ペコ達が馬車を移動させて眺めていると二十台は優にいるキャラバンをりりあは路上で待っている。
「体からなんか出ちゃってるよ」
ペコが呟く通り、リリアは気合を入れまくって、既に気合オーラ的な物が体から滲み出ている。
「あれ、やばくない?デカい商人ギルドの護衛なんてマニュアル通り動くだけだから、下手したら切り殺されないわよ」ペコ。
「リリアは逃げ足と切り上げ判断だけは早いから大丈夫だとは思いますが…」コトロ。
「なんであそこまでやるかなぁ…」オフェリア。
「リリア、大丈夫でしょうか」ルナが心配する。
「ヒールの準備はしておいて」アリス。
正直リリアを知っている皆は、納得したら返ってくるでしょう、好きなようにやったら?的な雰囲気。

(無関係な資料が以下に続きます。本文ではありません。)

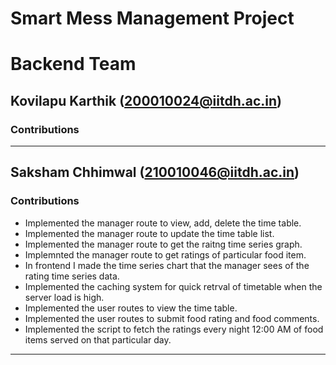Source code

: # Smart Mess Management Project

# Backend Team

## Kovilapu Karthik (200010024@iitdh.ac.in)
### Contributions
    
---

## Saksham Chhimwal (210010046@iitdh.ac.in) 
### Contributions
- Implemented the manager route to view, add, delete the time table.
- Implemented the manager route to update the time table list.
- Implemented the manager route to get the raitng time series graph.
- Implemnted the manager route to get ratings of particular food item.
- In frontend I made the time series chart that the manager sees of the rating time series data.
- Implemented the caching system for quick retrval of timetable when the server load is high.
- Implemented the user routes to view the time table.
- Implemented the user routes to submit food rating and food comments.
- Implemented the script to fetch the ratings every night 12:00 AM of food items served on that particular day. 

---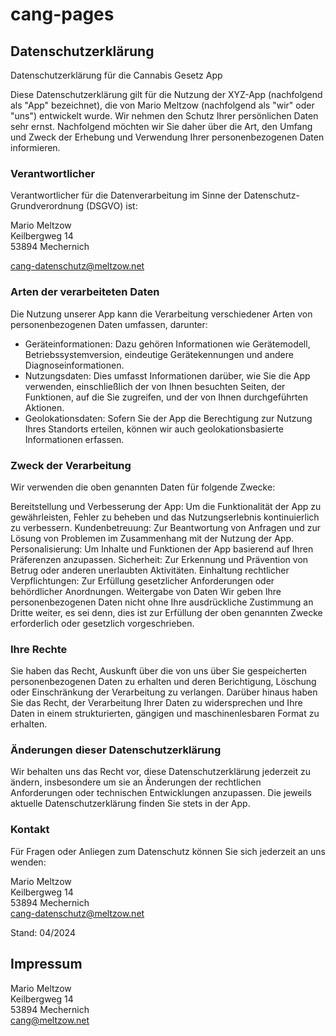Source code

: # cang-pages

## Datenschutzerklärung

Datenschutzerklärung für die Cannabis Gesetz App

Diese Datenschutzerklärung gilt für die Nutzung der XYZ-App (nachfolgend als "App" bezeichnet), die von Mario Meltzow (nachfolgend als "wir" oder "uns") entwickelt wurde. Wir nehmen den Schutz Ihrer persönlichen Daten sehr ernst. Nachfolgend möchten wir Sie daher über die Art, den Umfang und Zweck der Erhebung und Verwendung Ihrer personenbezogenen Daten informieren.

### Verantwortlicher
Verantwortlicher für die Datenverarbeitung im Sinne der Datenschutz-Grundverordnung (DSGVO) ist:

Mario Meltzow  
Keilbergweg 14  
53894 Mechernich  

cang-datenschutz@meltzow.net

### Arten der verarbeiteten Daten
Die Nutzung unserer App kann die Verarbeitung verschiedener Arten von personenbezogenen Daten umfassen, darunter:

* Geräteinformationen: Dazu gehören Informationen wie Gerätemodell, Betriebssystemversion, eindeutige Gerätekennungen und andere Diagnoseinformationen.
* Nutzungsdaten: Dies umfasst Informationen darüber, wie Sie die App verwenden, einschließlich der von Ihnen besuchten Seiten, der Funktionen, auf die Sie zugreifen, und der von Ihnen durchgeführten Aktionen.
* Geolokationsdaten: Sofern Sie der App die Berechtigung zur Nutzung Ihres Standorts erteilen, können wir auch geolokationsbasierte Informationen erfassen.

### Zweck der Verarbeitung
Wir verwenden die oben genannten Daten für folgende Zwecke:

Bereitstellung und Verbesserung der App: Um die Funktionalität der App zu gewährleisten, Fehler zu beheben und das Nutzungserlebnis kontinuierlich zu verbessern.
Kundenbetreuung: Zur Beantwortung von Anfragen und zur Lösung von Problemen im Zusammenhang mit der Nutzung der App.
Personalisierung: Um Inhalte und Funktionen der App basierend auf Ihren Präferenzen anzupassen.
Sicherheit: Zur Erkennung und Prävention von Betrug oder anderen unerlaubten Aktivitäten.
Einhaltung rechtlicher Verpflichtungen: Zur Erfüllung gesetzlicher Anforderungen oder behördlicher Anordnungen.
Weitergabe von Daten
Wir geben Ihre personenbezogenen Daten nicht ohne Ihre ausdrückliche Zustimmung an Dritte weiter, es sei denn, dies ist zur Erfüllung der oben genannten Zwecke erforderlich oder gesetzlich vorgeschrieben.

### Ihre Rechte
Sie haben das Recht, Auskunft über die von uns über Sie gespeicherten personenbezogenen Daten zu erhalten und deren Berichtigung, Löschung oder Einschränkung der Verarbeitung zu verlangen. Darüber hinaus haben Sie das Recht, der Verarbeitung Ihrer Daten zu widersprechen und Ihre Daten in einem strukturierten, gängigen und maschinenlesbaren Format zu erhalten.

### Änderungen dieser Datenschutzerklärung
Wir behalten uns das Recht vor, diese Datenschutzerklärung jederzeit zu ändern, insbesondere um sie an Änderungen der rechtlichen Anforderungen oder technischen Entwicklungen anzupassen. Die jeweils aktuelle Datenschutzerklärung finden Sie stets in der App.

### Kontakt
Für Fragen oder Anliegen zum Datenschutz können Sie sich jederzeit an uns wenden:

Mario Meltzow  
Keilbergweg 14  
53894 Mechernich  
cang-datenschutz@meltzow.net

Stand: 04/2024

## Impressum

Mario Meltzow  
Keilbergweg 14  
53894 Mechernich  
cang@meltzow.net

見ているとリリアは路上で気合入りまくりで文字通り大の字的な感じで大商隊を待ち構えている。
リリアと大商隊の距離が詰まる。
「小腹が空いている人はチョコチップクッキーがありますよ」
コトロが言うとオフェリア、ペコ、アリスは手を伸ばす。
騎馬護衛がリリアの姿を見つけて素早く距離を詰めて来た。
リリアは騎馬と距離が詰まってくるのを見て、大の字で立っている。
が…
「あれ?体から漏れてた変なオーラが止まったわよ」ペコが言う。
大の字で立っていたリリアから明らかに、決心の揺らぎが見える。
その内、大の字を解いて棒立ちになった。
「治癒は要らないみたいね」アリスが呟く。
騎馬の勢いを見てリリアは道を空けた。
騎馬護衛がリリアに接近し、何か少し言葉を交わしているようだ。
道路脇にいたリリアは道路脇を遠くどかされた。
有無を言わさぬ感じだ。
二人の騎馬護衛がちっかり槍の矛先をリリアにつけ、リリアは両手を上げさせられて固まっている。
「………」
見ているペコ達は苦笑いしか出てこない。
リリアは道路脇外れで両手を挙げたまま大商隊の通過に向かって何かを叫んでいる。
「… リリアの奴、何か言ってるよ」
ペコ達が耳を澄ますとリリアはリーヤ村がいかに安全な村かを宣伝し、是非今度は立ち寄るように宣伝活動をしているようだ。
「… あいつ、アホだけど根性はすごいよね」ペコ。
「根性は余計です」コトロ。
「それだとアホだけ残るじゃん」ペコが笑う。
「その通りです」コトロ。
リリアは宣伝を続け、隊の通過を十分に確認した騎馬護衛に槍の先で促されて、その場を離れてくる。
「やれやれ、何事もなく過ぎそうですね」
リリアはそそくさっという言葉が良く似合う体で馬車まで小走りで戻って来た。
「よし、リーヤ村がいかに安全な村になったか宣伝してきた。今度は来てくれるよ」
リリアは言いながら馬車に乗り込む。
「なんであんなにやり切った感ある表情をしているのか理解に苦しむわ」
ペコの呟きを他所にオフェリアが馬車を出発させた。